Enhanced clearance of HIV-1-infected cells by broadly neutralizing antibodies against HIV-1 in vivo

Abstract

Antiretroviral drugs and antibodies limit HIV-1 infection by interfering with the viral life cycle. In addition, antibodies also have the potential to guide host immune effector cells to kill HIV-1-infected cells. Examination of the kinetics of HIV-1 suppression in infected individuals by passively administered 3BNC117, a broadly neutralizing antibody, suggested that the effects of the antibody are not limited to free viral clearance and blocking new infection but also include acceleration of infected cell clearance. Consistent with these observations, we find that broadly neutralizing antibodies can target CD4(+) T cells infected with patient viruses and can decrease their in vivo half-lives by a mechanism that requires Fcγ receptor engagement in a humanized mouse model. The results indicate that passive immunotherapy can accelerate elimination of HIV-1-infected cells.

Figure 1. Comparison of viral load measurements (filled circles, solid black lines) with best-fit model predictions (solid colored lines)

Each green line shows the predicted viral load over time, normalized by its initial amount, V_P(t)/V_P(0), in a model whereby antibody can only neutralize free virus particles. Each purple line shows a modified model whereby antibody can also lead to clearance of infected cells. Only those patients with a day 1 viral load lower than baseline are shown. Open circles and dashed black lines represent data points that were not used for parameter estimation. Within each subfigure, we note the quantity Δlog₁₀V_P(t_min) = log₁₀(V_P,min/V_P(0)), i.e. the viral load at the nadir and the time in days at which this occurs for the data (black letters), and the predictions for a model with free virus clearance only (green) and a model that also includes infected cell clearance (purple). This predicted minimum for each patient and model is denoted with a star.

Figure 2. bNAbs accelerate clearance of HIV-1-infected cells in vivo

(A) Scatter plot showing the percentage of Gag⁺ cells among CD3⁺CD8⁻ cells in 3BNC117 (600 μg) or isotype control treated mice 5 hours after HIV_YU2-infected cell transfer. (B) Percentage of Gag⁺ cells among CD3⁺CD8⁻ cells in bNAbs (3BNC117 + 10–1074, 300 μg each) or isotype control treated mice 5 hours after HIV_YU2-infected cell transfer (left panel). Cell-associated HIV-1 RNA was measured in enriched human cells extracted from the spleen of mice 5 hours after transfer, plotted as the ratio of HIV-1 RNA to the number of CD3⁺CD8⁻ cells for each mouse (right panel). (C) Graphs represent transfer experiments with cells infected by HIV_2C1, HIV_2C5, HIV_2D3, or HIV_2E5. Each dot represents one mouse. Lines represent median values. Data represent 2–4 independent experiments with a total of 6–13 mice per condition. *P<0.05; **P<0.005; ***P<0.001, two-tailed Mann–Whitney U test.

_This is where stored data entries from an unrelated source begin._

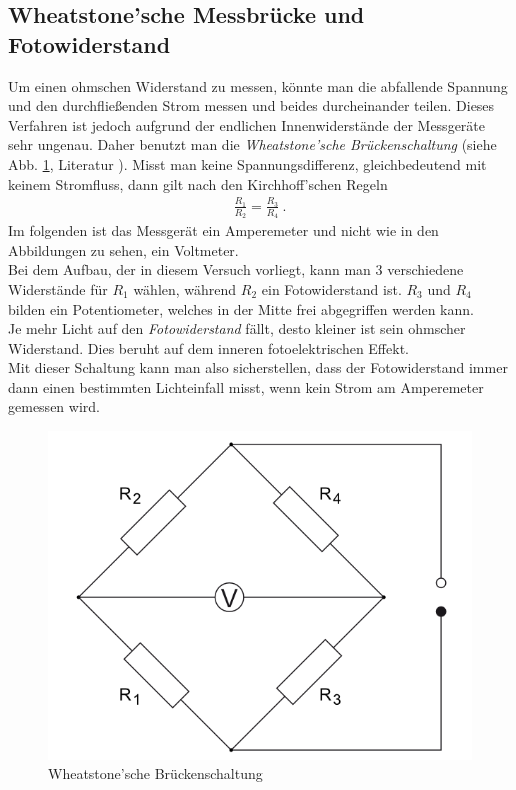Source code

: \documentclass[12pt,a4paper,titlepage,headinclude,bibtotoc]{scrartcl}
\begin{document}
\subsection{Wheatstone'sche Messbrücke und Fotowiderstand}
Um einen ohmschen Widerstand zu messen, könnte man die abfallende Spannung und den durchfließenden Strom  messen und beides durcheinander teilen.
Dieses Verfahren ist jedoch aufgrund der endlichen Innenwiderstände der Messgeräte sehr ungenau.
Daher benutzt man die \textit{Wheatstone'sche Brückenschaltung} (siehe Abb. \ref{fig:bruecke}, Literatur \cite[S.345 f.]{gerthsen}).
Misst man keine Spannungsdifferenz, gleichbedeutend mit keinem Stromfluss, dann gilt nach den Kirchhoff'schen Regeln
\begin{align*}
	\frac{R_1}{R_2}=\frac{R_3}{R_4}~.
\end{align*}
Im folgenden ist das Messgerät ein Amperemeter und nicht wie in den Abbildungen zu sehen, ein Voltmeter.\\
Bei dem Aufbau, der in diesem Versuch vorliegt, kann man 3 verschiedene Widerstände für $R_1$ wählen, während $R_2$ ein Fotowiderstand ist.
$R_3$ und $R_4$ bilden ein Potentiometer, welches in der Mitte frei abgegriffen werden kann.\\
Je mehr Licht auf den \textit{Fotowiderstand} fällt, desto kleiner ist sein ohmscher Widerstand.
Dies beruht auf dem inneren fotoelektrischen Effekt.\\
Mit dieser Schaltung kann man also sicherstellen, dass der Fotowiderstand immer dann einen bestimmten Lichteinfall misst, wenn kein Strom am Amperemeter gemessen wird.

\begin{figure}[!htb]
	\centering	
	\includegraphics[scale=0.6]{Brueckenschaltung.png}
	\caption{Wheatstone'sche Brückenschaltung \cite{lp}}
	\label{fig:bruecke}
\end{figure}
\end{document}
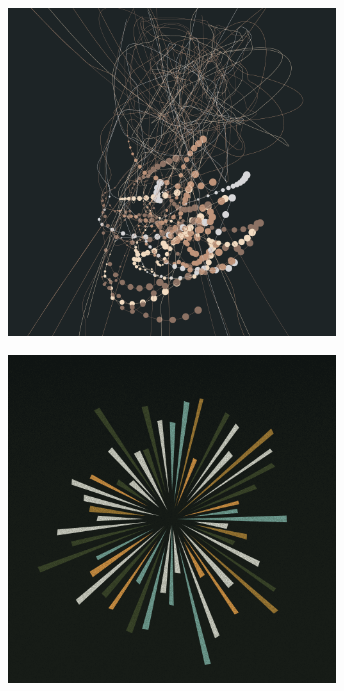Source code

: \documentclass[11pt,twoside]{book}
\begin{document}
\begin{figure}[!ht]
\includegraphics[width=246pt]{copper-d2c2979f-1948-42d2-9da5-ebc72cf611f6.png}
\end{figure}
\newpage
{}
\fancyfoot[CE,CO]{\fontsize{10}{12}\selectfont \thepage}
\begin{figure}[!ht]
\includegraphics[width=246pt]{spy-3ff21414-509a-449e-8f52-01b2895b0bf2.png}
\end{figure}
\newpage
{}
\fancyfoot[CE,CO]{\fontsize{10}{12}\selectfont \thepage}
\end{document}
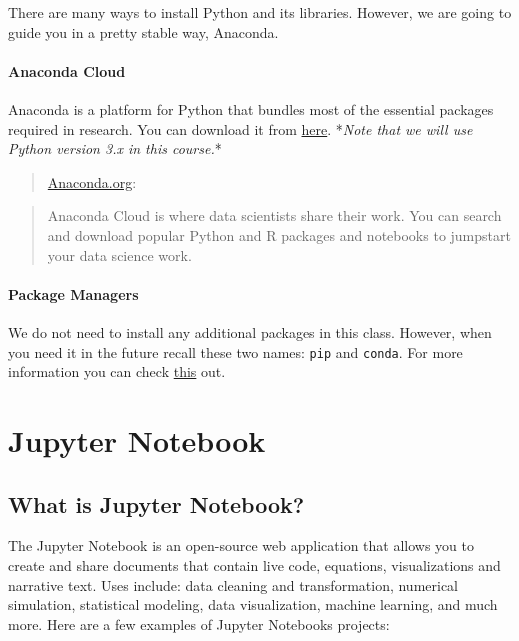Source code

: \documentclass[11pt]{article}
\begin{document}
There are many ways to install Python and its libraries. However, we are
going to guide you in a pretty stable way, Anaconda.

\paragraph{Anaconda Cloud}\label{anaconda-cloud}

Anaconda is a platform for Python that bundles most of the essential
packages required in research. You can download it from
\href{https://www.anaconda.com/download/}{here}. *\emph{Note that we
will use Python version 3.x in this course.}*

\begin{quote}
\href{https://anaconda.org/}{Anaconda.org}:
\end{quote}

\begin{quote}
Anaconda Cloud is where data scientists share their work. You can search
and download popular Python and R packages and notebooks to jumpstart
your data science work.
\end{quote}

\paragraph{Package Managers}\label{package-managers}

We do not need to install any additional packages in this class.
However, when you need it in the future recall these two names:
\texttt{pip} and \texttt{conda}. For more information you can check
\href{https://conda.io/docs/user-guide/tasks/manage-pkgs.html\#installing-packages}{this}
out.

\section{Jupyter Notebook}\label{jupyter-notebook}

\subsection{What is Jupyter Notebook?}\label{what-is-jupyter-notebook}

The Jupyter Notebook is an open-source web application that allows you
to create and share documents that contain live code, equations,
visualizations and narrative text. Uses include: data cleaning and
transformation, numerical simulation, statistical modeling, data
visualization, machine learning, and much more. Here are a few examples
of Jupyter Notebooks projects:
\end{document}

Figure 3. FcγR engagement is required to facilitate clearance of HIV-1-infected cells

(A) Percentage of Gag⁺ cells among CD3⁺CD8⁻ cells in bNAbs, GRLR-bNAbs, or isotype control treated mice. (B) NRG mice were injected with mouse FcγRII/III/IV blocking antibodies or isotype control 6 hours before injection of bNAbs. Graphs show the percentage of Gag⁺ cells among CD3⁺CD8⁻ cells. (C) Percentage of Gag⁺ cells among CD3⁺CD8⁻ cells in mice receiving FcγRIV blocking antibody, or isotype control. (D) Infected cell clearance in chronically HIV-1_YU2-infected hu-mice. Scatter plot shows the ratio of the percentage of Gag⁺ cells among CD3⁺CD8⁻ cells before and 5 hours after 3BNC117, GRLR-3BNC117, or isotype control injection. Each dot represents one mouse. Lines represent median values. Data represent 2–4 independent experiments for each condition with a total of 7–12 mice per condition. *P<0.05; **P<0.005; ***P<0.001, two-tailed Mann–Whitney U test.